Londra’da yapabilir miydi?

YORUM | TARIK TOROS

 

Tartışılıyor:

Türkiye’de devrim olur mu?

İç savaş çıkar mı?

Toplumun genetiği, dinamikleri ve malum tarihi buna izin vermiyor.

Lakin, olur mu olur.

Devrimler veya iç savaşlar tarihine bakınca aksi örnekleri görürsünüz.

İlla geleneği olması gerekmiyor.

Geçmişinde direniş olmayan halk ayaklanabilir.

 

**

Devrimci sosyalistlerin yazı ve tweet’lerine bakıyorum.

İçten içe şunu arzuluyorlar:

“Çöküş yaşansın, ülke batsın, çıkış halk ihtilalinde..!”

 

**

Devrimler…

Kimi zaman milyonlara varan kayıpları göze alırlar.

Kanlı olur.

Kanlı olmayanına “devrim” de demez çoğu.

Umumun yararı için birileri feda olmalıdır.

Devrimle yakın akraba ‘devletçi’ kafa da sıkıştığında buna sarılır.

 

**

Şaşırmayın:

Sosyalist bir devrim olursa mesela…

İçeri tıkacağı rejim muhalifi sayısı…

Bugünkünün kat be kat üzerinde olacaktır.

Demokrasi?

Özgürlükler?

Hür basın?

Bunların sadece lafı vardır.

Kızmasınlar:

Anca, bugün eleştirdikleri İslamcılar kadar demokrat…

Malı mülkü devletleştirmede onlardan daha kararlıdırlar.

 

**

İran örneği gibi…

Kucaklayıcı biçimde ortaya çıkıp…

Kısa sürede tüm muhalif unsurları sindiren devrimler var.

Diktaya evrilmesi kaçınılmazdır.

 

**

Rusya, Birinci Dünya Savaşı’nda geriye düşmese…

1917 devrimi olur muydu, olsa da başarıya ulaşır mıydı?

Tartışılır.

Devrimler, mutsuz halk yığınları gerektirir.

Küba ve Venezuela ile yürüyebilir, örnekleri çeşitlendirebilirsiniz.

Totaliter irade ‘süresiz’ iktidarı için:

Demokrasi, ihtilal, darbe gibi araçları kullanıyor.

Evrensel hukuku tesis etmeden…

Şeffaf, hesap verebilir, sorgulanır bir sistemi hayata geçirmeden…

Ve hür basının önündeki engelleri kaldırmadan…

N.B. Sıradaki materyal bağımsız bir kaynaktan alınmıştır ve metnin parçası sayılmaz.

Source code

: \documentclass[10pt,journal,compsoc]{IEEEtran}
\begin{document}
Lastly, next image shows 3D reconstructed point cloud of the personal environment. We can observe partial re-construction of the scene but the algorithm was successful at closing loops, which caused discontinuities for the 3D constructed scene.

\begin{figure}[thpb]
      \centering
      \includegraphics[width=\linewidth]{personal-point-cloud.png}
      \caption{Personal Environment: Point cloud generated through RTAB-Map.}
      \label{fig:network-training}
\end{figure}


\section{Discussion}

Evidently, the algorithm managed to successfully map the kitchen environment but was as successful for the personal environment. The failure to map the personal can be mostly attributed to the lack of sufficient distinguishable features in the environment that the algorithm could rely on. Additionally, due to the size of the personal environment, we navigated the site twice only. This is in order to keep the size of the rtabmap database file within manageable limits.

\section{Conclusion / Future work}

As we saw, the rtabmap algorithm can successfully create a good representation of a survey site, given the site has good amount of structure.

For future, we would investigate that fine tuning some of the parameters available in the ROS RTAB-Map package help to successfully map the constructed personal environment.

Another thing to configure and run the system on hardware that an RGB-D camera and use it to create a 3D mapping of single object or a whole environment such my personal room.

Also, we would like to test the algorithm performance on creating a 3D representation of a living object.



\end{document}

Müreffeh toplumu inşanın imkânı yok.

Örneği yok.

Olmuyor, olamıyor.

 

**

Hemen akla petrol zengini ülkeler gelebilir.

Doğru:

Yönetimleri emirlik, prenslik.. Halkı zengin.

Gel gelelim;

O halktan biri.

Bir gün kendi konsolosluğunun kapısından girip…

Bir daha çıkamayabiliyor.

Suud vatandaşı olan gazeteci Cemal Kaşıkçı, 2 Ekim’de gittiği İstanbul’daki Suudi Arabistan Başkonsolosluğu’ndan bir daha çıkamadı.

 

**

Churchill’e izafe edilir:

“Sabahın köründe, alacakaranlıkta kapınız çalındığı zaman, gelenin sütçü olduğundan emin olmanın adıdır demokrasi.”

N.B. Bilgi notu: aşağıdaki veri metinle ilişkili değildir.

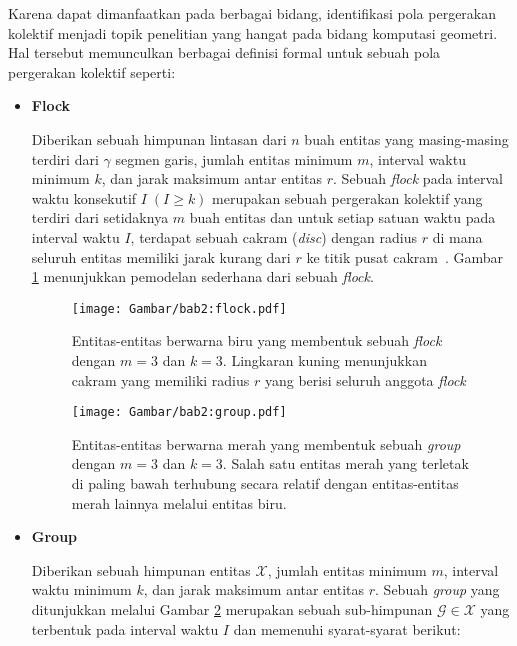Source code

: Karena dapat dimanfaatkan pada berbagai bidang, identifikasi pola pergerakan kolektif menjadi topik penelitian yang hangat pada bidang komputasi geometri. Hal tersebut memunculkan berbagai definisi formal untuk sebuah pola pergerakan kolektif seperti:

\begin{itemize}
    \item \textbf{Flock}
    
    Diberikan sebuah himpunan lintasan dari $n$ buah entitas yang masing-masing terdiri dari $\gamma$ segmen garis, jumlah entitas minimum $m$, interval waktu minimum $k$, dan jarak maksimum antar entitas $r$. Sebuah \textit{flock} pada interval waktu konsekutif $I\;(I \geq k)$ merupakan sebuah pergerakan kolektif yang terdiri dari setidaknya $m$ buah entitas dan untuk setiap satuan waktu pada interval waktu $I$, terdapat sebuah cakram (\textit{disc}) dengan radius $r$ di mana seluruh entitas memiliki jarak kurang dari $r$ ke titik pusat cakram~\cite{gudmundsson:flock}. Gambar \ref{bab2:flock} menunjukkan pemodelan sederhana dari sebuah \textit{flock}.
    
    \begin{figure}[h]
        \centering
        \captionsetup{width=0.75\textwidth}
        \texttt{[image: Gambar/bab2:flock.pdf]}
        \caption[Sebuah \textit{flock}]{Entitas-entitas berwarna biru yang membentuk sebuah \textit{flock} dengan $m = 3$ dan $k = 3$. Lingkaran kuning menunjukkan cakram yang memiliki radius $r$ yang berisi seluruh anggota \textit{flock}}
        \label{bab2:flock}
    \end{figure}
    
    \begin{figure}[h]
        \centering
        \captionsetup{width=0.75\textwidth}
        \texttt{[image: Gambar/bab2:group.pdf]}
        \caption[Sebuah \textit{group}]{Entitas-entitas berwarna merah yang membentuk sebuah \textit{group} dengan $m = 3$ dan $k = 3$. Salah satu entitas merah yang terletak di paling bawah terhubung secara relatif dengan entitas-entitas merah lainnya melalui entitas biru.}
        \label{bab2:group}
    \end{figure}
    
    \item \textbf{Group}
    
    Diberikan sebuah himpunan entitas $\mathcal{X}$, jumlah entitas minimum $m$, interval waktu minimum $k$, dan jarak maksimum antar entitas $r$. Sebuah \textit{group} yang ditunjukkan melalui Gambar \ref{bab2:group} merupakan sebuah sub-himpunan $\mathcal{G} \in \mathcal{X}$ yang terbentuk pada interval waktu $I$ dan memenuhi syarat-syarat berikut:
    

\end{itemize}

Buna şunu da ilave edebiliriz artık:

Konsolosluğunuzun kapısından girerken çıkacağınızdan eminseniz, demokrasiniz için umutlu olabilirsiniz.

Bir de şu:

Ülkenizdeki bir konsolosloğa, biri girip de bir daha çıkamıyorsa…

Bu sizin için de büyük bir sıkıntıdır.

 

**

Soru şudur esasen:

Neden Londra veya New York’taki Suud konsolosluğu değil de…

İstanbul’daki Suud konsolosluğu eylem mekanı olarak seçildi…?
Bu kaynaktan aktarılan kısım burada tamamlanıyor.